Wear sunscreen every day this summer to keep you safe from skin diseases caused by the sun.

What else can I do?

Sunscreen is not the only thing you can do to protect yourself.

-Wear sun-protective clothing that covers as much skin as possible.

-Wear a hat! Broad Brim hats that cover the neck, ears, face and scalp are always the best option

-Wear sunglasses to avoid damage to the eyes that the sun can cause

-Stay in shady, cool areas!

Tip #3 Staying Cool

Staying cool in Summer is one of the best ways to avoid dehydration and sunburn.

During Australia’s Summer season, it can be possible that there will be heat waves. So it is important to make sure you plan around those hot summer days and ensure you stay cool.

-Avoid lots of physical activities on hot summer days

-Turn on your air-conditioning!

-Close curtains, blinds, windows and doors to make sure no heat can get in

-Suck on and have lots of ice cubes. You can flavour them with cordial to add some flavour!

-Visit cool places such as a library or shopping centre to avoid the heat

-And wear summer-ready clothing

What is summer-ready clothing?

Summer ready clothing is light-coloured and loose-fitting clothing!

Wearing light-coloured clothing keeps you cooler because it reflects more sunlight than darker colours do. Dark coloured clothing can contain heat, whilst light coloured clothing will soak up less heat. It is reducing body temperature and decreasing the chances of heatstroke.

Loose-fitting clothes are great because they don’t hold in body heat as tight clothes do. This is increasing the amount of cool air, which can circulate and reduce heatstroke.

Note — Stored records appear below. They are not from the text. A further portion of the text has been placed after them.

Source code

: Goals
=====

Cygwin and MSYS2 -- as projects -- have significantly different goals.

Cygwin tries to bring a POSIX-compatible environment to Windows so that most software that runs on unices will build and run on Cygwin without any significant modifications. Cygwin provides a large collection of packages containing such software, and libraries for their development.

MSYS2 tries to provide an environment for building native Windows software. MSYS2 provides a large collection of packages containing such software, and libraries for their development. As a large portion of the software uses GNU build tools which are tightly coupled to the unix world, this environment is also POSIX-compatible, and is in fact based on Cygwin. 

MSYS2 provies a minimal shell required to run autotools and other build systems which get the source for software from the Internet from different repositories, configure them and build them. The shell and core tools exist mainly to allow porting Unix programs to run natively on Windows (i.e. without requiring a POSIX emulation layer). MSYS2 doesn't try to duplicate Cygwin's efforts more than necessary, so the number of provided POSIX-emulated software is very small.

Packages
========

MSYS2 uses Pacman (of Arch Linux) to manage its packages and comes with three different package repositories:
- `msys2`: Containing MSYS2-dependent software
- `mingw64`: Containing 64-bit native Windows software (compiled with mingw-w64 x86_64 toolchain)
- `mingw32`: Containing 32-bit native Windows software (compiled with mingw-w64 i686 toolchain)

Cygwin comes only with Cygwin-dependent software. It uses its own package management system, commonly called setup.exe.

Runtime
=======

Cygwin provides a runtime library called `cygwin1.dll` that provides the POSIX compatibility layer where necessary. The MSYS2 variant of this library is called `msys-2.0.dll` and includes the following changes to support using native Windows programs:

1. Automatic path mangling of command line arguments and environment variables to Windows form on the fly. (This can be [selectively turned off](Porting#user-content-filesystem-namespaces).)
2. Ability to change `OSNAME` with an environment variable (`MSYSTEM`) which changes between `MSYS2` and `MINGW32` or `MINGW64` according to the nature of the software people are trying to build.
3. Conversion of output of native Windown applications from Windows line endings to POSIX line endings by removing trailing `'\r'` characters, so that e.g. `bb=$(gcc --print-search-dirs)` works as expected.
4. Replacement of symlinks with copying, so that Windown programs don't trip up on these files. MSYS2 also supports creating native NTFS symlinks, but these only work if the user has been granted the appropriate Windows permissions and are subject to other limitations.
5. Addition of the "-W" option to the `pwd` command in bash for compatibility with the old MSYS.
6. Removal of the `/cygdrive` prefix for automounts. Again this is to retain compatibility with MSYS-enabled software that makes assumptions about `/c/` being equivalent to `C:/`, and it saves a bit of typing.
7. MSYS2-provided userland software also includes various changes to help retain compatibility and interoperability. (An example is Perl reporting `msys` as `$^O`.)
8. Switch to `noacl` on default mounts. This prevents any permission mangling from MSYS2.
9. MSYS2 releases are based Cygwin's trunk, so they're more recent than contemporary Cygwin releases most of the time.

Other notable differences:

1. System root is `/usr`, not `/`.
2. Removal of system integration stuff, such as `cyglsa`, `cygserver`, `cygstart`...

Have cold showers in the morning or evening. This can help prevent the risk of heatstroke and reduce fatigue during the day whilst doing fun activities.

Tip #4 Have a plan

Having a plan can be super important, whether it be about camping or day-to-day activities. A plan on what activities you will be doing is super important in the summer season. If the weather is forecasted to be super hot, make sure you plan out what you might need for that day and how to avoid the heat. Bring along any emergency supplies, sunscreen, water or a safety kit to ensure you will be safe in the heat.

Tip #5 Learn First Aid!

First aid can be necessary and super useful in the summer months, with physical activity and increased health risks of minor and major injuries. First aid can help in any situation, with burns caused by heating metals, sunburn scars, cuts and bruises, and even unconsciousness caused by heatstroke.

A first aid course will help you be prepared for any situation that comes your way! It can also teach you about important things you should have in your summer first aid kit, which includes some of the items discussed in this article.